Por outro lado, a decisão de mobilizar recursos como uma aeronave da FAB para recuperar o corpo da brasileira falecida na Indonésia não cabe à própria FAB ou ao Ministério da Defesa, mas, sim, ao próprio Presidente da República. Essa decisão pode – ou deveria – envolver consultas ao Chanceler e outras autoridades pertinentes, de maneira a avaliar a excepcionalidade da necessidade e a legitimidade do uso de recursos públicos.
Entretanto, é relevante lembrar que, independentemente da causa da morte ou da comoção que ela possa causar, a responsabilidade técnica pelo traslado de corpos de cidadãos brasileiros falecidos no exterior, salvo raras excepcionalidades, recai sobre a família.

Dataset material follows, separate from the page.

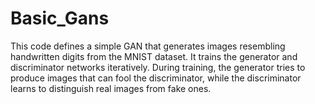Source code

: # Basic_Gans
This code defines a simple GAN that generates images resembling handwritten digits from the MNIST dataset. It trains the generator and discriminator networks iteratively. During training, the generator tries to produce images that can fool the discriminator, while the discriminator learns to distinguish real images from fake ones.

Essa tarefa é auxiliada pela Divisão de Assistência Consular (DAC) do Ministério das Relações Exteriores, que tem o dever de prestar suporte com a liberação, necropsia e documentação relacionada ao traslado, mas este em si não se trata de um ônus ou dever do Estado brasileiro, pois, em média dois mil óbitos são registrados pelas representações diplomáticas e consulares do Brasil no exterior por ano, muitos deles também em situações trágicas.
De toda forma, a trágica e prematura partida de Juliana se erige como um pungente lembrete da dimensão humana que, com frequência alarmante, se perde nas engrenagens burocráticas e nas inconsistências estratégicas de nossa política externa.
As lacunas da assistência consular e a letargia de nossa diplomacia pública, expostas sem pudor por este evento, não são eventos isolados, mas reflexos de um Itamaraty que urge por uma reformulação profunda e estratégica, inclusive orçamentária. Não se trata apenas de aprimorar a comunicação, mas de incutir uma visão proativa e empática, capaz de estender um amparo real e adaptado aos desafios contemporâneos enfrentados por cada brasileiro em solo estrangeiro.
É imperativo que este clamor, nascido da dor e da perplexidade, incite uma reorientação profunda dos valores que norteiam a condução dos assuntos externos do Brasil, para que a vida de um cidadão, e não os caprichos ideológicos ou interesses escusos, seja, de fato, a inegociável prioridade de sua diplomacia.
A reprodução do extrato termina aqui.